Solved: Equivalent of Excel's "Large" function

bernhard · Posted 09-18-2013 06:19 AM

Hello

I am trying to find the equivalent of Excel's large function which returns the k'th largest element in a list.

My problem is the following: "Given a dataset with, say, 10^6 observations and 25 variables return the kth largest element for variables x1 to x25."

I tried a few things with proc sort, proc rank, data steps (obs=, firstobs=), _N_, some sql code. I also tried percentiles, but none of the percentiles options (there are 5 different ones) do exactly correspond to the kth largest element.

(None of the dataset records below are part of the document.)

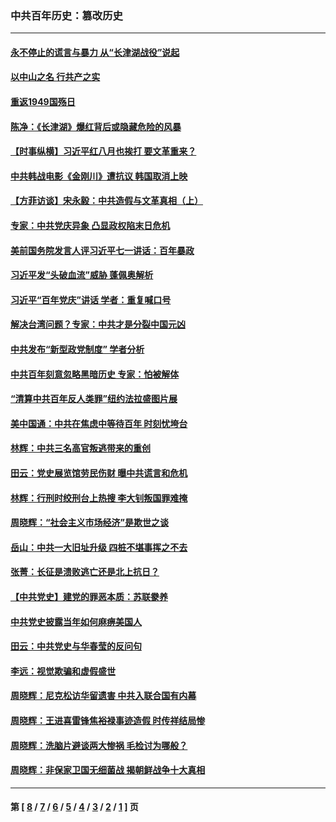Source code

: ### 中共百年历史：篡改历史
---
#### [永不停止的谎言与暴力 从“长津湖战役”说起](../../pages/nf1176115/n13494094.md?05070430) 
#### [以中山之名 行共产之实](../../pages/nf1176115/n13346437.md?05070430) 
#### [重返1949国殇日](../../pages/nf1176115/n13346372.md?05070430) 
#### [陈净：《长津湖》爆红背后或隐藏危险的风暴](../../pages/nf1176115/n13314364.md?05070430) 
#### [【时事纵横】习近平红八月也挨打 要文革重来？](../../pages/nf1176115/n13231393.md?05070430) 
#### [中共韩战电影《金刚川》遭抗议 韩国取消上映](../../pages/nf1176115/n13219114.md?05070430) 
#### [【方菲访谈】宋永毅：中共造假与文革真相（上）](../../pages/nf1176115/n13200760.md?05070430) 
#### [专家：中共党庆异象 凸显政权陷末日危机](../../pages/nf1176115/n13067084.md?05070430) 
#### [美前国务院发言人评习近平七一讲话：百年暴政](../../pages/nf1176115/n13066986.md?05070430) 
#### [习近平发“头破血流”威胁 蓬佩奥解析](../../pages/nf1176115/n13063604.md?05070430) 
#### [习近平“百年党庆”讲话 学者：重复喊口号](../../pages/nf1176115/n13061411.md?05070430) 
#### [解决台湾问题？专家：中共才是分裂中国元凶](../../pages/nf1176115/n13060811.md?05070430) 
#### [中共发布“新型政党制度” 学者分析](../../pages/nf1176115/n13056354.md?05070430) 
#### [中共百年刻意忽略黑暗历史 专家：怕被解体](../../pages/nf1176115/n13056056.md?05070430) 
#### [“清算中共百年反人类罪”纽约法拉盛图片展](../../pages/nf1176115/n13052220.md?05070430) 
#### [美中国通：中共在焦虑中等待百年 时刻忧垮台](../../pages/nf1176115/n13048820.md?05070430) 
#### [林辉：中共三名高官叛逃带来的重创](../../pages/nf1176115/n13035206.md?05070430) 
#### [田云：党史展览馆劳民伤财 曝中共谎言和危机](../../pages/nf1176115/n13033900.md?05070430) 
#### [林辉：行刑时绞刑台上热搜 李大钊叛国罪难掩](../../pages/nf1176115/n13031965.md?05070430) 
#### [周晓辉：“社会主义市场经济”是欺世之谈](../../pages/nf1176115/n13024090.md?05070430) 
#### [岳山：中共一大旧址升级 四桩不堪事挥之不去](../../pages/nf1176115/n13021697.md?05070430) 
#### [张菁：长征是溃败逃亡还是北上抗日？](../../pages/nf1176115/n13020585.md?05070430) 
#### [【中共党史】建党的罪恶本质：苏联豢养](../../pages/nf1176115/n13011888.md?05070430) 
#### [中共党史披露当年如何麻痹美国人](../../pages/nf1176115/n12966400.md?05070430) 
#### [田云：中共党史与华春莹的反问句](../../pages/nf1176115/n12765178.md?05070430) 
#### [李远：视觉欺骗和虚假盛世](../../pages/nf1176115/n12993376.md?05070430) 
#### [周晓辉：尼克松访华留遗害 中共入联合国有内幕](../../pages/nf1176115/n12991422.md?05070430) 
#### [周晓辉：王进喜雷锋焦裕禄事迹造假 时传祥结局惨](../../pages/nf1176115/n12985497.md?05070430) 
#### [周晓辉：洗脑片避谈两大惨祸 毛检讨为哪般？](../../pages/nf1176115/n12971285.md?05070430) 
#### [周晓辉：非保家卫国无细菌战 揭朝鲜战争十大真相](../../pages/nf1176115/n12954161.md?05070430) 

---
#### 第 [ [8](./8.md?05070430) / [7](./7.md?05070430) / [6](./6.md?05070430) / [5](./5.md?05070430) / [4](./4.md?05070430) / [3](./3.md?05070430) / [2](./2.md?05070430) / [1](./1.md?05070430) ] 页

Thus, none of the solutions I tried are really satisfying.

The main issues I have are:

1. I do not want to execute some code (say a macro) for each of the variables. Let's say I do not want to sort my data set 25 times. This is to slow.

2. Proc Rank seems to work reasonably fast and it can work on all of the variables at the same time. However, none of the TIES= options suits my needs, since I want the ranks to be 1,2,3,4,..., 999999, 1000000 (simply 1-n all integers without interleaving any numbers)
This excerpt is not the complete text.